Assignment. Copy the records below word for word, from the first line through the line that contains "мемлекеттер арасындағы қарым-қатынастарда", and leave out any pictures.

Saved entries
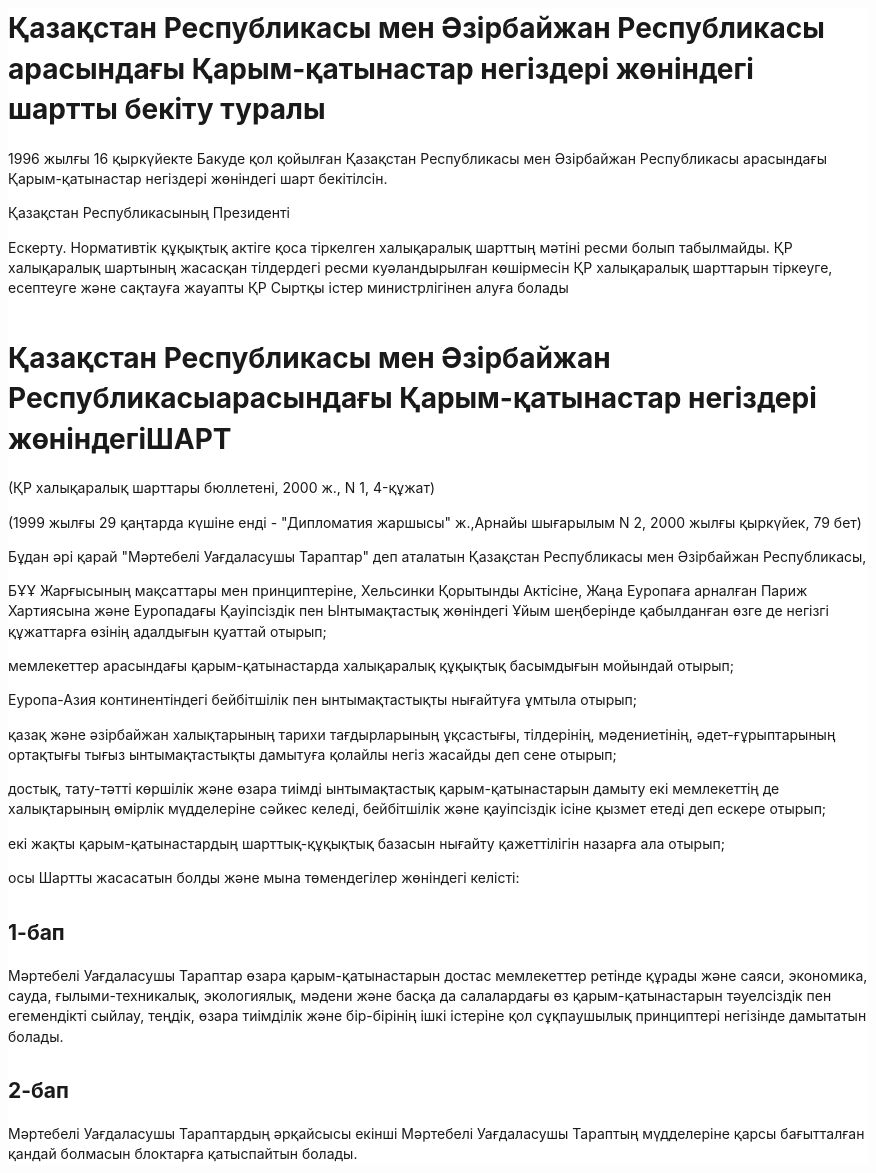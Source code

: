 # Қазақстан Республикасы мен Әзiрбайжан Республикасы арасындағы Қарым-қатынастар негiздерi жөнiндегi шартты бекiту туралы

1996 жылғы 16 қыркүйекте Бакуде қол қойылған Қазақстан Республикасы мен Әзiрбайжан Республикасы арасындағы Қарым-қатынастар негiздерi жөнiндегi шарт бекiтiлсiн.

Қазақстан Республикасының Президентi

Ескерту. Нормативтік құқықтық актіге қоса тіркелген халықаралық шарттың мәтіні ресми болып табылмайды. ҚР халықаралық шартының жасасқан тілдердегі ресми куәландырылған көшірмесін ҚР халықаралық шарттарын тіркеуге, есептеуге және сақтауға жауапты ҚР Сыртқы істер министрлігінен алуға болады

# Қазақстан Республикасы мен Әзiрбайжан Республикасыарасындағы Қарым-қатынастар негiздерi жөнiндегiШАРТ

(ҚР халықаралық шарттары бюллетені, 2000 ж., N 1, 4-құжат)

(1999 жылғы 29 қаңтарда күшіне енді - "Дипломатия жаршысы" ж.,Арнайы шығарылым N 2, 2000 жылғы қыркүйек, 79 бет)

Бұдан әрi қарай "Мәртебелi Уағдаласушы Тараптар" деп аталатын Қазақстан Республикасы мен Әзiрбайжан Республикасы,

БҰҰ Жарғысының мақсаттары мен принциптерiне, Хельсинки Қорытынды Актiсiне, Жаңа Еуропаға арналған Париж Хартиясына және Еуропадағы Қауiпсiздiк пен Ынтымақтастық жөнiндегi Ұйым шеңберiнде қабылданған өзге де негiзгi құжаттарға өзiнiң адалдығын қуаттай отырып;

мемлекеттер арасындағы қарым-қатынастарда халықаралық құқықтық басымдығын мойындай отырып;

Еуропа-Азия континентiндегi бейбiтшiлiк пен ынтымақтастықты нығайтуға ұмтыла отырып;

қазақ және әзiрбайжан халықтарының тарихи тағдырларының ұқсастығы, тiлдерiнiң, мәдениетiнiң, әдет-ғұрыптарының ортақтығы тығыз ынтымақтастықты дамытуға қолайлы негiз жасайды деп сене отырып;

достық, тату-тәттi көршiлiк және өзара тиiмдi ынтымақтастық қарым-қатынастарын дамыту екi мемлекеттiң де халықтарының өмiрлiк мүдделерiне сәйкес келедi, бейбiтшiлiк және қауiпсiздiк iсiне қызмет етедi деп ескере отырып;

екi жақты қарым-қатынастардың шарттық-құқықтық базасын нығайту қажеттiлiгiн назарға ала отырып;

осы Шартты жасасатын болды және мына төмендегiлер жөнiндегi келiстi:

## 1-бап

Мәртебелi Уағдаласушы Тараптар өзара қарым-қатынастарын достас мемлекеттер ретiнде құрады және саяси, экономика, сауда, ғылыми-техникалық, экологиялық, мәдени және басқа да салалардағы өз қарым-қатынастарын тәуелсiздiк пен егемендiктi сыйлау, теңдiк, өзара тиiмдiлiк және бiр-бiрiнiң iшкi iстерiне қол сұқпаушылық принциптерi негiзiнде дамытатын болады.

## 2-бап

Мәртебелi Уағдаласушы Тараптардың әрқайсысы екiншi Мәртебелi Уағдаласушы Тараптың мүдделерiне қарсы бағытталған қандай болмасын блоктарға қатыспайтын болады.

Solution for this exercise.
Source code

: # Қазақстан Республикасы мен Әзiрбайжан Республикасы арасындағы Қарым-қатынастар негiздерi жөнiндегi шартты бекiту туралы

1996 жылғы 16 қыркүйекте Бакуде қол қойылған Қазақстан Республикасы мен Әзiрбайжан Республикасы арасындағы Қарым-қатынастар негiздерi жөнiндегi шарт бекiтiлсiн.

Қазақстан Республикасының Президентi

Ескерту. Нормативтік құқықтық актіге қоса тіркелген халықаралық шарттың мәтіні ресми болып табылмайды. ҚР халықаралық шартының жасасқан тілдердегі ресми куәландырылған көшірмесін ҚР халықаралық шарттарын тіркеуге, есептеуге және сақтауға жауапты ҚР Сыртқы істер министрлігінен алуға болады

# Қазақстан Республикасы мен Әзiрбайжан Республикасыарасындағы Қарым-қатынастар негiздерi жөнiндегiШАРТ

(ҚР халықаралық шарттары бюллетені, 2000 ж., N 1, 4-құжат)

(1999 жылғы 29 қаңтарда күшіне енді - "Дипломатия жаршысы" ж.,Арнайы шығарылым N 2, 2000 жылғы қыркүйек, 79 бет)

Бұдан әрi қарай "Мәртебелi Уағдаласушы Тараптар" деп аталатын Қазақстан Республикасы мен Әзiрбайжан Республикасы,

БҰҰ Жарғысының мақсаттары мен принциптерiне, Хельсинки Қорытынды Актiсiне, Жаңа Еуропаға арналған Париж Хартиясына және Еуропадағы Қауiпсiздiк пен Ынтымақтастық жөнiндегi Ұйым шеңберiнде қабылданған өзге де негiзгi құжаттарға өзiнiң адалдығын қуаттай отырып;

мемлекеттер арасындағы қарым-қатынастарда халықаралық құқықтық басымдығын мойындай отырып;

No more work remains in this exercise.